» The task
Repeat exactly, and only, the lines of the entries below from the one with "inference with Keras" through the one with "X = np.random.rand(500, 64)", both ends included.

··· Given records

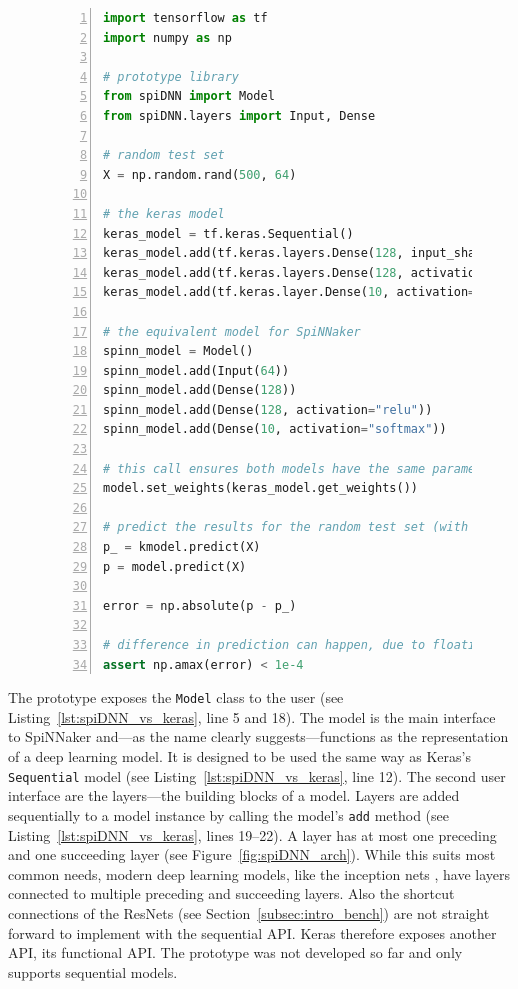 \documentclass[]{article}
\begin{document}
\begin{figure} %
\begin{lstlisting}[language=Python, caption={Example code comparing
  inference with Keras to inference with the prototype. The code would
  result in a model akin to the one shown in
  Figure~\ref{fig:spiDNN_arch}.}, captionpos=b,
  label=lst:spiDNN_vs_keras, numbers=left]
import tensorflow as tf
import numpy as np

# prototype library
from spiDNN import Model
from spiDNN.layers import Input, Dense

# random test set
X = np.random.rand(500, 64)

# the keras model
keras_model = tf.keras.Sequential()
keras_model.add(tf.keras.layers.Dense(128, input_shape=(64,)))
keras_model.add(tf.keras.layers.Dense(128, activation="relu"))
keras_model.add(tf.keras.layer.Dense(10, activation="softmax"))

# the equivalent model for SpiNNaker
spinn_model = Model()
spinn_model.add(Input(64))
spinn_model.add(Dense(128))
spinn_model.add(Dense(128, activation="relu"))
spinn_model.add(Dense(10, activation="softmax"))

# this call ensures both models have the same parameters
model.set_weights(keras_model.get_weights())

# predict the results for the random test set (with random weights)
p_ = kmodel.predict(X)
p = model.predict(X)

error = np.absolute(p - p_)

# difference in prediction can happen, due to floating point errors
assert np.amax(error) < 1e-4
\end{lstlisting}
\end{figure} %

The prototype exposes the \texttt{Model} class to the user
(see Listing~\ref{lst:spiDNN_vs_keras}, line 5 and 18).
The model is the main interface to SpiNNaker and---as the name
clearly suggests---functions as the representation of a deep learning
model.
It is designed to be used the same way as Keras's \texttt{Sequential}
model (see Listing~\ref{lst:spiDNN_vs_keras}, line 12).
The second user interface are the layers---the building blocks of
a model.
Layers are added sequentially to a model instance by calling the
model's \texttt{add} method (see Listing~\ref{lst:spiDNN_vs_keras},
lines 19--22).
A layer has at most one preceding and one succeeding layer
(see Figure~\ref{fig:spiDNN_arch}).
While this suits most common needs, modern deep learning models,
like the inception nets \citep{szegedy_et_al_2014}, have layers
connected to multiple preceding and succeeding layers.
Also the shortcut connections of the ResNets (see
Section~\ref{subsec:intro_bench}) are not straight forward to
implement with the sequential API.
Keras therefore exposes another API, its functional API.
The prototype was not developed so far and only supports sequential
models.
\end{document}
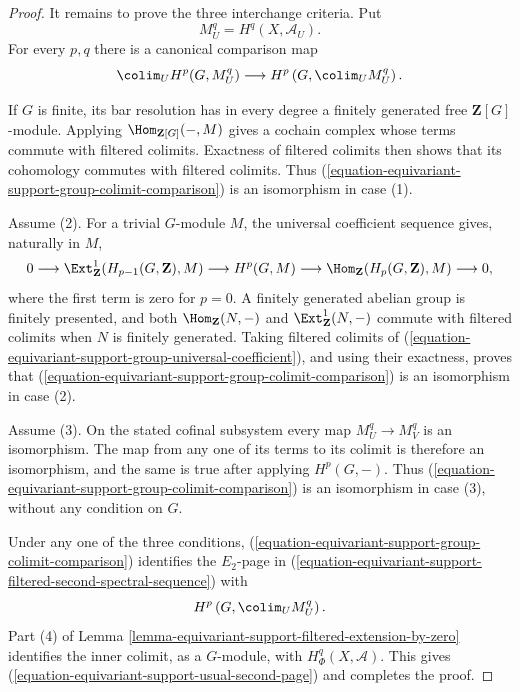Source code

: \begin{proof}
It remains to prove the three interchange criteria. Put
$$
M_U^q=H^q(X,\mathcal A_U).
$$
For every $p,q$ there is a canonical comparison map
\begin{equation}
\label{equation-equivariant-support-group-colimit-comparison}
\colim_UH^p(G,M_U^q)
\longrightarrow
H^p\left(G,\colim_UM_U^q\right).
\end{equation}

If $G$ is finite, its bar resolution has in every degree a finitely
generated free $\mathbf Z[G]$-module. Applying
$\Hom_{\mathbf Z[G]}(-,M)$ gives a cochain complex whose terms commute with
filtered colimits. Exactness of filtered colimits then shows that its
cohomology commutes with filtered colimits. Thus
(\ref{equation-equivariant-support-group-colimit-comparison}) is an
isomorphism in case (1).

Assume (2). For a trivial $G$-module $M$, the universal coefficient
sequence gives, naturally in $M$,
\begin{equation}
\label{equation-equivariant-support-group-universal-coefficient}
0\longrightarrow
\Ext^1_{\mathbf Z}(H_{p-1}(G,\mathbf Z),M)
\longrightarrow H^p(G,M)
\longrightarrow
\Hom_{\mathbf Z}(H_p(G,\mathbf Z),M)
\longrightarrow0,
\end{equation}
where the first term is zero for $p=0$. A finitely generated abelian group
is finitely presented, and both $\Hom_{\mathbf Z}(N,-)$ and
$\Ext^1_{\mathbf Z}(N,-)$ commute with filtered colimits when $N$ is
finitely generated. Taking filtered colimits of
(\ref{equation-equivariant-support-group-universal-coefficient}), and using
their exactness, proves that
(\ref{equation-equivariant-support-group-colimit-comparison}) is an
isomorphism in case (2).

Assume (3). On the stated cofinal subsystem every map $M_U^q\to M_V^q$
is an isomorphism. The map from any one of its terms to its colimit is
therefore an isomorphism, and the same is true after applying
$H^p(G,-)$. Thus
(\ref{equation-equivariant-support-group-colimit-comparison}) is an
isomorphism in case (3), without any condition on $G$.

Under any one of the three conditions,
(\ref{equation-equivariant-support-group-colimit-comparison}) identifies
the $E_2$-page in
(\ref{equation-equivariant-support-filtered-second-spectral-sequence}) with
$$
H^p\left(G,\colim_UM_U^q\right).
$$
Part (4) of Lemma
\ref{lemma-equivariant-support-filtered-extension-by-zero} identifies the
inner colimit, as a $G$-module, with $H^q_\Phi(X,\mathcal A)$. This gives
(\ref{equation-equivariant-support-usual-second-page}) and completes the
proof.
\end{proof}

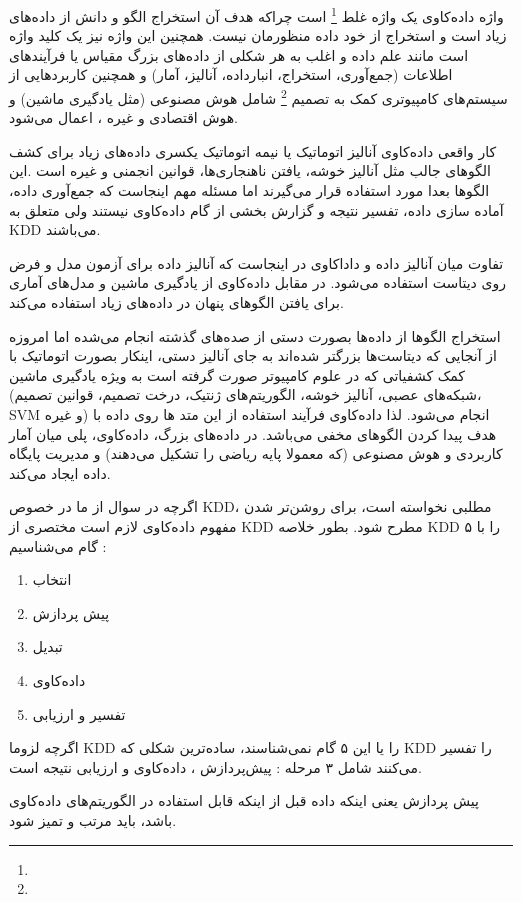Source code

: \documentclass[a4paper, 12pt]{article}
\begin{document}
واژه داده‌کاوی یک واژه غلط 
\footnote{}
است چراکه هدف آن استخراج الگو و دانش از داده‌های زیاد است و استخراج از خود داده منظورمان نیست.  همچنین این واژه نیز یک کلید واژه است مانند علم داده و اغلب به هر شکلی از داده‌های بزرگ مقیاس یا فرآیند‌های اطلاعات (جمع‌آوری، استخراج، انبارداده، آنالیز، آمار) و همچنین کاربرد‌هایی از سیستم‌های کامپیوتری کمک به تصمیم
\footnote{}
شامل هوش مصنوعی (مثل یادگیری ماشین) و هوش اقتصادی و غیره ، اعمال می‌شود.

کار واقعی داده‌کاوی آنالیز اتوماتیک یا نیمه اتوماتیک یکسری داده‌های زیاد برای کشف الگوهای جالب  مثل آنالیز خوشه، یافتن ناهنجاری‌ها، قوانین انجمنی و غیره است .این الگو‌ها بعدا مورد استفاده قرار می‌گیرند اما مسئله مهم اینجاست که جمع‌آوری داده، آماده سازی داده، تفسیر نتیجه و گزارش بخشی از گام داده‌کاوی نیستند ولی متعلق به KDD می‌باشند. 

تفاوت میان آنالیز داده و دادا‌کاوی در اینجاست که آنالیز داده برای آزمون مدل و فرض روی دیتاست استفاده می‌شود. در مقابل داده‌کاوی از یادگیری ماشین و مدل‌های آماری برای یافتن الگو‌های پنهان در داده‌های زیاد استفاده می‌کند.

استخراج الگوها از داده‌ها بصورت دستی از صده‌های گذشته انجام می‌شده اما امروزه از آنجایی که دیتاست‌ها بزرگتر شده‌اند به جای آنالیز دستی، اینکار بصورت اتوماتیک با کمک کشفیاتی که در علوم کامپیوتر صورت گرفته است به ویژه یادگیری ماشین (شبکه‌های عصبی، آنالیز خوشه، الگوریتم‌های ژنتیک، درخت تصمیم، قوانین تصمیم، SVM و غیره) انجام می‌شود. لذا داده‌کاوی فرآیند استفاده از این متد ها روی داده با هدف پیدا کردن الگو‌های مخفی می‌باشد. در داده‌های بزرگ، داده‌کاوی، پلی میان آمار کاربردی و هوش مصنوعی (که معمولا پایه ریاضی را تشکیل می‌دهند) و مدیریت پایگاه داده ایجاد می‌کند. 

اگرچه در سوال از ما در خصوص KDD، مطلبی نخواسته است، برای روشن‌تر شدن مفهوم داده‌کاوی لازم‌ است مختصری از KDD مطرح شود. بطور خلاصه KDD را با ۵ گام می‌شناسیم :
\begin{enumerate}
	\item
	 انتخاب 
	\item
	پیش پردازش
	\item
	تبدیل
	\item
	داده‌کاوی
	\item
	تفسیر و ارزیابی
\end{enumerate} 
 اگرچه لزوما KDD را یا این ۵ گام نمی‌شناسند، ساده‌ترین شکلی که KDD را تفسیر می‌کنند شامل ۳ مرحله : پیش‌پردازش ، داده‌کاوی و ارزیابی نتیجه است.
 
 پیش پردازش یعنی اینکه داده قبل از اینکه قابل استفاده در الگوریتم‌های داده‌کاوی باشد، باید مرتب و تمیز شود.
 
\end{document}
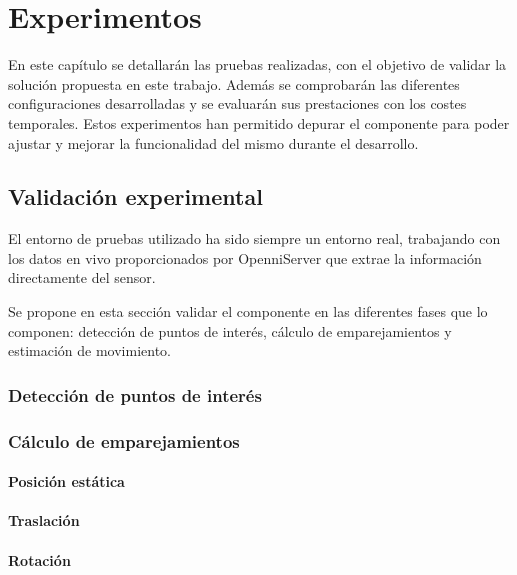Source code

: 
\chapter{Experimentos}

\label{Chapter5} %

En este capítulo se detallarán las pruebas realizadas, con el objetivo de validar la solución propuesta en este trabajo. Además se comprobarán las diferentes configuraciones desarrolladas y se evaluarán sus prestaciones con los costes temporales. Estos experimentos han permitido depurar el componente para poder ajustar y mejorar la funcionalidad del mismo durante el desarrollo.

\section{Validación experimental}

El entorno de pruebas utilizado ha sido siempre un entorno real, trabajando con los datos en vivo proporcionados por OpenniServer que extrae la información directamente del sensor.

Se propone en esta sección validar el componente en las diferentes fases que lo componen: detección de puntos de interés, cálculo de emparejamientos y estimación de movimiento.

\subsection{Detección de puntos de interés}



\subsection{Cálculo de emparejamientos}


\subsubsection{Posición estática}
\subsubsection{Traslación}
\subsubsection{Rotación}


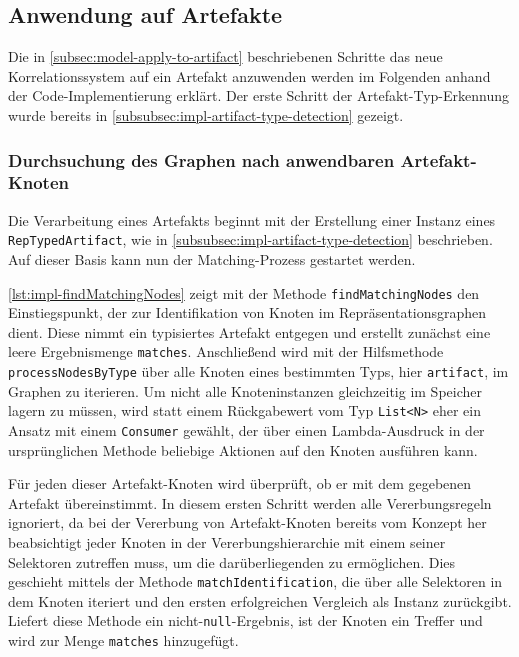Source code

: \subsection{Anwendung auf Artefakte}\label{subsec:impl-apply-to-artifacts}

Die in \autoref{subsec:model-apply-to-artifact} beschriebenen Schritte das neue Korrelationssystem auf ein Artefakt anzuwenden werden im Folgenden anhand der Code-Implementierung erklärt.
Der erste Schritt der Artefakt-Typ-Erkennung wurde bereits in \autoref{subsubsec:impl-artifact-type-detection} gezeigt.

\subsubsection{Durchsuchung des Graphen nach anwendbaren Artefakt-Knoten}

Die Verarbeitung eines Artefakts beginnt mit der Erstellung einer Instanz eines \texttt{RepTypedArtifact}, wie in \autoref{subsubsec:impl-artifact-type-detection} beschrieben.
Auf dieser Basis kann nun der Matching-Prozess gestartet werden.

\autoref{lst:impl-findMatchingNodes} zeigt mit der Methode \texttt{findMatchingNodes} den Einstiegspunkt, der zur Identifikation von Knoten im Repräsentationsgraphen dient.
Diese nimmt ein typisiertes Artefakt entgegen und erstellt zunächst eine leere Ergebnismenge \texttt{matches}.
Anschließend wird mit der Hilfsmethode \texttt{processNodesByType} über alle Knoten eines bestimmten Typs, hier \texttt{artifact}, im Graphen zu iterieren.
Um nicht alle Knoteninstanzen gleichzeitig im Speicher lagern zu müssen, wird statt einem Rückgabewert vom Typ \texttt{List<N>} eher ein Ansatz mit einem \texttt{Consumer} gewählt, der über einen Lambda-Ausdruck in der ursprünglichen Methode beliebige Aktionen auf den Knoten ausführen kann.

Für jeden dieser Artefakt-Knoten wird überprüft, ob er mit dem gegebenen Artefakt übereinstimmt.
In diesem ersten Schritt werden alle Vererbungsregeln ignoriert, da bei der Vererbung von Artefakt-Knoten bereits vom Konzept her beabsichtigt jeder Knoten in der Vererbungshierarchie mit einem seiner Selektoren zutreffen muss, um die darüberliegenden zu ermöglichen.
Dies geschieht mittels der Methode \texttt{matchIdentification}, die über alle Selektoren in dem Knoten iteriert und den ersten erfolgreichen Vergleich als Instanz zurückgibt.
Liefert diese Methode ein nicht-\texttt{null}-Ergebnis, ist der Knoten ein Treffer und wird zur Menge \texttt{matches} hinzugefügt.

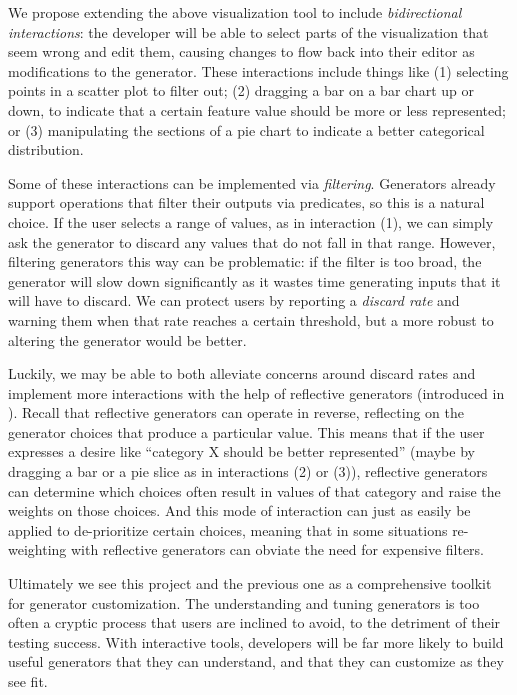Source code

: We propose extending the above visualization tool to include {\em bidirectional
interactions}: the developer will be able to select parts of the visualization
that seem wrong and edit them, causing changes to flow back into their editor as
modifications to the generator. These interactions include things like (1)
selecting points in a scatter plot to filter out; (2) dragging a bar on a bar
chart up or down, to indicate that a certain feature value should be more or
less represented; or (3) manipulating the sections of a pie chart to indicate
a better categorical distribution.

Some of these interactions can be implemented via {\em filtering}. Generators
already support operations that filter their outputs via predicates, so this is
a natural choice. If the user selects a range of values, as in interaction (1),
we can simply ask the generator to discard any values that do not fall in that
range.  However, filtering generators this way can be problematic: if the filter
is too broad, the generator will slow down significantly as it wastes time
generating inputs that it will have to discard.  We can protect users by
reporting a {\em discard rate} and warning them when that rate reaches a certain
threshold, but a more robust to altering the generator would be better.

Luckily, we may be able to both alleviate concerns around discard rates and
implement more interactions with the help of reflective generators (introduced
in ). Recall that reflective generators can operate in
reverse, reflecting on the generator choices that produce a particular value.
This means that if the user expresses a desire like ``category X should be
better represented'' (maybe by dragging a bar or a pie slice as in interactions
(2) or (3)), reflective generators can determine which choices often result in
values of that category and raise the weights on those choices. And this mode of
interaction can just as easily be applied to de-prioritize certain choices,
meaning that in some situations re-weighting with reflective generators can
obviate the need for expensive filters.

Ultimately we see this project and the previous one as a comprehensive toolkit
for generator customization. The understanding and tuning generators is too
often a cryptic process that users are inclined to avoid, to the detriment of
their testing success. With interactive tools, developers will be far more
likely to build useful generators that they can understand, and that they can
customize as they see fit.

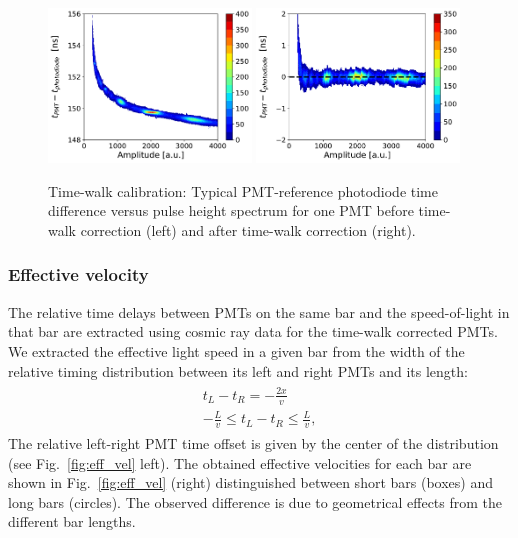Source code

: \documentclass[3p,final,twocolumn]{elsarticle}
\begin{document}
\begin{figure}[tbh]
	\centering
		\includegraphics[width=0.48\textwidth]{timewalkpre.pdf}
		\includegraphics[width=0.48\textwidth]{timewalkpost.pdf}
	\caption{Time-walk calibration: Typical PMT-reference
          photodiode time difference versus pulse height spectrum for one PMT before time-walk correction (left) and after time-walk correction (right).}
	\label{fig:time_walk}
\end{figure}

\subsubsection{Effective velocity}
The relative time delays between PMTs on the same bar and the
speed-of-light in that bar are extracted using cosmic ray data for the
time-walk corrected PMTs. We extracted the effective light speed in
a given bar from the width of the
relative timing distribution between its left and right PMTs and its length:
\begin{eqnarray}
	\begin{split}
		t_L - t_R 	= -\frac{2x}{v}							\\
		 -\frac{L}{v}	\leq 	t_L - t_R 	\leq \frac{L}{v},				
		 \label{eqn:eff_vel}
	\end{split}
\end{eqnarray}
The relative left-right PMT time offset is given by the center of the
distribution (see Fig.~\ref{fig:eff_vel} left). The obtained effective
velocities for each bar are shown in Fig.~\ref{fig:eff_vel} (right)
distinguished between short bars (boxes) and long bars (circles). The
observed difference is due to geometrical effects from the different
bar lengths.
\end{document}
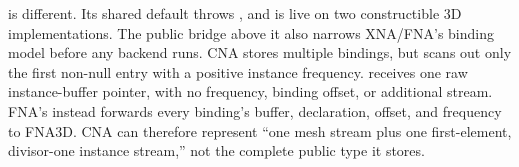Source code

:  is different. Its shared default throws
, and is live on two constructible 3D implementations. The public
bridge above it also narrows XNA/FNA's binding model before any backend runs. CNA stores
multiple bindings, but scans out only the first non-null entry with a positive instance
frequency.  receives one raw instance-buffer pointer, with no frequency,
binding offset, or additional stream. FNA's  instead
forwards every binding's buffer, declaration, offset, and frequency to FNA3D. CNA can
therefore represent ``one mesh stream plus one first-element, divisor-one instance stream,''
not the complete public type it stores.

\begingroup
\small
\setlength{\tabcolsep}{3.5pt}
\renewcommand{\arraystretch}{1.15}
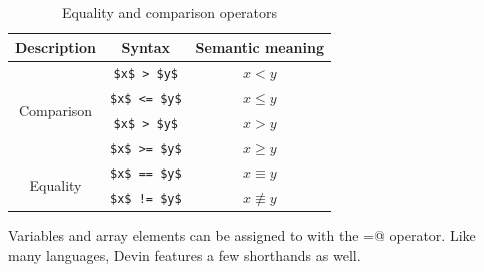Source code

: \documentclass[UdineBachThesis,american,11pt,draft]{PhdThesis}
\begin{document}
  \begin{table}[h]
    \centering

    \begin{tabular}{|c|c|c|}
      \hline

      Description &
      Syntax &
      Semantic meaning \\
      \hline

      \multirow{4}{*}{Comparison} &
      \lstinline[mathescape]@$x$ > $y$@ &
      $x < y$ \\

      &
      \lstinline[mathescape]@$x$ <= $y$@ &
      $x \leq y$ \\

      &
      \lstinline[mathescape]@$x$ > $y$@ &
      $x > y$ \\

      &
      \lstinline[mathescape]@$x$ >= $y$@ &
      $x \geq y$ \\

      \multirow{2}{*}{Equality} &
      \lstinline[mathescape]@$x$ == $y$@ &
      $x \equiv y$ \\

      &
      \lstinline[mathescape]@$x$ != $y$@ &
      $x \not\equiv y$ \\
      \hline
    \end{tabular}

    \caption{Equality and comparison operators}
  \end{table}

  Variables and array elements can be assigned to with the \lstinline@=@
  operator. Like many languages, Devin features a few shorthands as well.
\end{document}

······

» Task response
  inference with Keras to inference with the prototype. The code would
  result in a model akin to the one shown in
  Figure~\ref{fig:spiDNN_arch}.}, captionpos=b,
  label=lst:spiDNN_vs_keras, numbers=left]
import tensorflow as tf
import numpy as np

# prototype library
from spiDNN import Model
from spiDNN.layers import Input, Dense

# random test set
X = np.random.rand(500, 64)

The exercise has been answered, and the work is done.